* _Problem statement_
Please transcribe the entries exactly and omit the images they contain.

= = = =

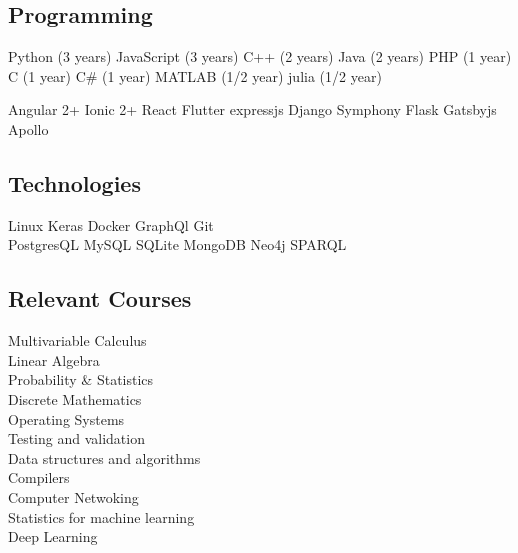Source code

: \documentclass[]{deedy-resume-openfont}
\begin{document}
\begin{minipage}[t]{0.33\textwidth}
\subsection{Programming}
Python (3 years) \textbullet{} JavaScript (3 years) \textbullet{} C++ (2 years) \textbullet{} Java (2 years) \textbullet{} PHP (1 year) \textbullet{} C (1 year) \textbullet{} C\# (1 year) \textbullet{} MATLAB (1/2 year) \textbullet{} julia (1/2 year)\\

\hfill

Angular 2+ \textbullet{} Ionic 2+ \textbullet{} React \textbullet{} Flutter \textbullet{} expressjs \textbullet{} Django \textbullet{} Symphony  \textbullet{} Flask \textbullet{} Gatsbyjs \textbullet{} \\ Apollo\\

\hfill 
\hfill 

\subsection{Technologies}
Linux \textbullet{} Keras \textbullet{} Docker \textbullet{} GraphQl \textbullet{} Git\\
PostgresQL \textbullet{} MySQL \textbullet{} SQLite \textbullet{} MongoDB  \textbullet{} Neo4j \textbullet{} SPARQL\\

\hfill 
\hfill 

\subsection{Relevant Courses}
Multivariable Calculus\\
Linear Algebra\\
Probability \& Statistics \\
Discrete Mathematics\\
Operating Systems\\ 
Testing and validation\\
Data structures and algorithms\\
Compilers\\
Computer Netwoking\\
Statistics for machine learning\\
Deep Learning\\

%
%

\end{minipage}
\end{document}
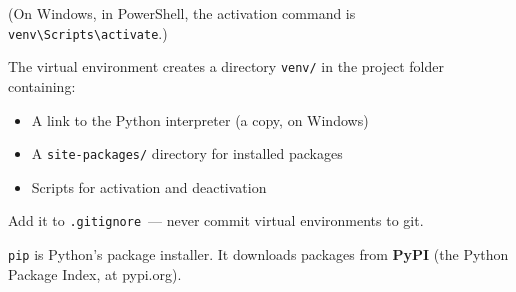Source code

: \noindent{}(On Windows, in PowerShell, the activation command is \texttt{venv\textbackslash{}Scripts\textbackslash{}activate}.)

The virtual environment creates a directory \texttt{venv/} in the project folder containing:

\begin{itemize}
\tightlist
\item
  A link to the Python interpreter (a copy, on Windows)
\item
  A \texttt{site-packages/} directory for installed packages
\item
  Scripts for activation and deactivation
\end{itemize}

\noindent{}Add it to \texttt{.gitignore}~--- never commit virtual environments to git.

\begin{codebox}[short]

\begin{Shaded}
\begin{Highlighting}[]
\end{Highlighting}
\end{Shaded}

\end{codebox}

\label{44-appendices:a3-pip-installing-packages}

\texttt{pip} is Python's package installer. It downloads packages from \textbf{PyPI} (the Python Package Index, at pypi.org).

= = = =

* _Solution to the problem_
Source code

: \documentclass[]{deedy-resume-openfont}
\begin{document}
\begin{minipage}[t]{0.33\textwidth}
\subsection{Programming}
Python (3 years) \textbullet{} JavaScript (3 years) \textbullet{} C++ (2 years) \textbullet{} Java (2 years) \textbullet{} PHP (1 year) \textbullet{} C (1 year) \textbullet{} C\# (1 year) \textbullet{} MATLAB (1/2 year) \textbullet{} julia (1/2 year)\\

\hfill

Angular 2+ \textbullet{} Ionic 2+ \textbullet{} React \textbullet{} Flutter \textbullet{} expressjs \textbullet{} Django \textbullet{} Symphony  \textbullet{} Flask \textbullet{} Gatsbyjs \textbullet{} \\ Apollo\\

\hfill 
\hfill 

\subsection{Technologies}
Linux \textbullet{} Keras \textbullet{} Docker \textbullet{} GraphQl \textbullet{} Git\\
PostgresQL \textbullet{} MySQL \textbullet{} SQLite \textbullet{} MongoDB  \textbullet{} Neo4j \textbullet{} SPARQL\\

\hfill 
\hfill 

\subsection{Relevant Courses}
Multivariable Calculus\\
Linear Algebra\\
Probability \& Statistics \\
Discrete Mathematics\\
Operating Systems\\ 
Testing and validation\\
Data structures and algorithms\\
Compilers\\
Computer Netwoking\\
Statistics for machine learning\\
Deep Learning\\

%
%

\end{minipage}
\end{document}
Source code

: \noindent{}(On Windows, in PowerShell, the activation command is \texttt{venv\textbackslash{}Scripts\textbackslash{}activate}.)

The virtual environment creates a directory \texttt{venv/} in the project folder containing:

\begin{itemize}
\tightlist
\item
  A link to the Python interpreter (a copy, on Windows)
\item
  A \texttt{site-packages/} directory for installed packages
\item
  Scripts for activation and deactivation
\end{itemize}

\noindent{}Add it to \texttt{.gitignore}~--- never commit virtual environments to git.

\begin{codebox}[short]

\begin{Shaded}
\begin{Highlighting}[]
\end{Highlighting}
\end{Shaded}

\end{codebox}

\label{44-appendices:a3-pip-installing-packages}

\texttt{pip} is Python's package installer. It downloads packages from \textbf{PyPI} (the Python Package Index, at pypi.org).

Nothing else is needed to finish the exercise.